Prime Intellect expanded its Sandboxes infrastructure to support RL. This system handles secure execution of external code across thousands of concurrent rollouts, requiring low-latency container orchestration. Prime Sandboxes bypasses the Kubernetes control plane, communicating directly with pods via Rust to achieve near-native process latency. It can start within 10 seconds, even with high concurrency, and each node can run hundreds of isolated sandboxes. Researchers parallelize sandbox startup with the model's initial inference round, eliminating perceived waiting times before code execution.
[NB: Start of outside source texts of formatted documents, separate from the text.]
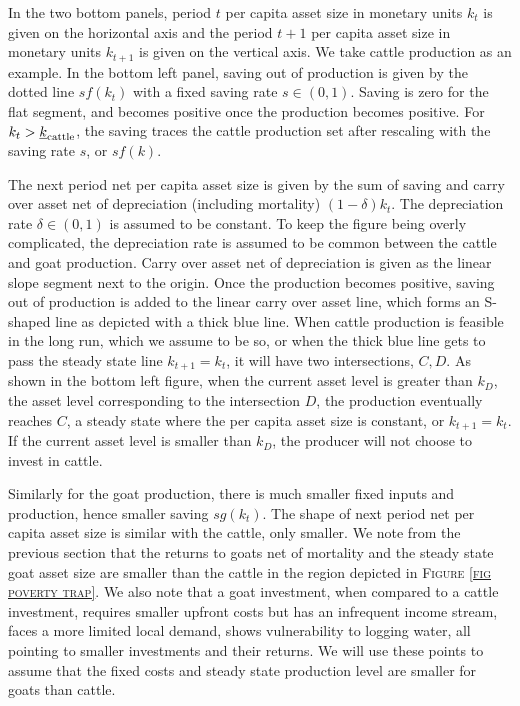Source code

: 	In the two bottom panels, period $t$ per capita asset size in monetary units $k_{t}$ is given on the horizontal axis and the period $t+1$ per capita asset size in monetary units $k_{t+1}$ is given on the vertical axis. We take cattle production as an example. In the bottom left panel, saving out of production is given by the dotted line $sf(k_{t})$ with a fixed saving rate $s\in(0, 1)$. Saving is zero for the flat segment, and becomes positive once the production becomes positive. For $k_{t}>\underline{k}_{\mbox{\scriptsize cattle}}$, the saving traces the cattle production set after rescaling with the saving rate $s$, or $sf(k)$. 
	
	The next period net per capita asset size is given by the sum of saving and carry over asset net of depreciation (including mortality) $(1-\delta)k_{t}$.  The depreciation rate $\delta\in(0, 1)$ is assumed to be constant. To keep the figure being overly complicated, the depreciation rate is assumed to be common between the cattle and goat production. Carry over asset net of depreciation is given as the linear slope segment next to the origin. Once the production becomes positive, saving out of production is added to the linear carry over asset line, which forms an S-shaped line as depicted with a thick blue line. When cattle production is feasible in the long run, which we assume to be so, or when the thick blue line gets to pass the steady state line $k_{t+1}=k_{t}$, it will have two intersections, $C, D$. As shown in the bottom left figure, when the current asset level is greater than $k_{D}$, the asset level corresponding to the intersection $D$, the production eventually reaches $C$, a steady state where the per capita asset size is constant, or $k_{t+1}=k_{t}$. If the current asset level is smaller than $k_{D}$, the producer will not choose to invest in cattle.
	
	Similarly for the goat production, there is much smaller fixed inputs and production, hence smaller saving $sg(k_{t})$. The shape of next period net per capita asset size is similar with the cattle, only smaller. We note from the previous section that the returns to goats net of mortality and the steady state goat asset size are smaller than the cattle in the region depicted in \textsc{\small Figure \ref{fig poverty trap}}. We also note that a goat investment, when compared to a cattle investment, requires smaller upfront costs but has an infrequent income stream, faces a more limited local demand, shows vulnerability to logging water, all pointing to smaller investments and their returns. We will use these points to assume that the fixed costs and steady state production level are smaller for goats than cattle.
The training utilized 512 NVIDIA H200 GPUs across 64 interconnected nodes. Engineering challenges included maintaining determinism and synchronization in a distributed system prone to hardware failures. Resource preparation involved Ansible for infrastructure as code, automated hardware discovery, and InfiniBand pre-checks to identify faulty nodes. Scheduling used Slurm and cgroup v2 to ensure clean task exits. Storage relied on Lustre for high-throughput training I/O and NVMe NFS for metadata and SSH storage. Observability was managed via DCGM and Prometheus for monitoring and decommissioning unstable nodes.

Training Plan and Future Focus

The training of INTELLECT-3 involved two primary stages: supervised fine-tuning based on GLM-4.5-Air, followed by large-scale RL training. Both stages, along with multiple rounds of ablation experiments, ran on 512 H200 GPUs for two months. Researchers trained the model across diverse RL environments covering mathematics, code, science, logic, deep research, and software engineering to enhance its reasoning and agent capabilities. All environments are publicly available on the Environments Hub, along with standardized implementations for benchmark tests.

Prime Intellect's future work will focus on:

Expanding Agent-based RL: Continued training with an increased emphasis on agent environments to improve performance across more tasks.
Richer RL Environments: Leveraging the Environments Hub's collection of over 500 tasks, which include research, computer usage, theorem proving, automation, and specialized fields. INTELLECT-3 used a fraction of these, and future efforts will aim to incorporate more community tasks.
Long-horizon Agents: Developing models that can self-manage context, including pruning, branching inference, and maintaining external memory, to enable trainable long-horizon behaviors via RL. Future research will also explore environments that specifically reward long-horizon reasoning.

Prime Intellect states its goal is to build an open superintelligence technology stack, making advanced model training accessible. The company suggests that INTELLECT-3 demonstrates the capability of smaller labs to train models competitive with those from larger organizations.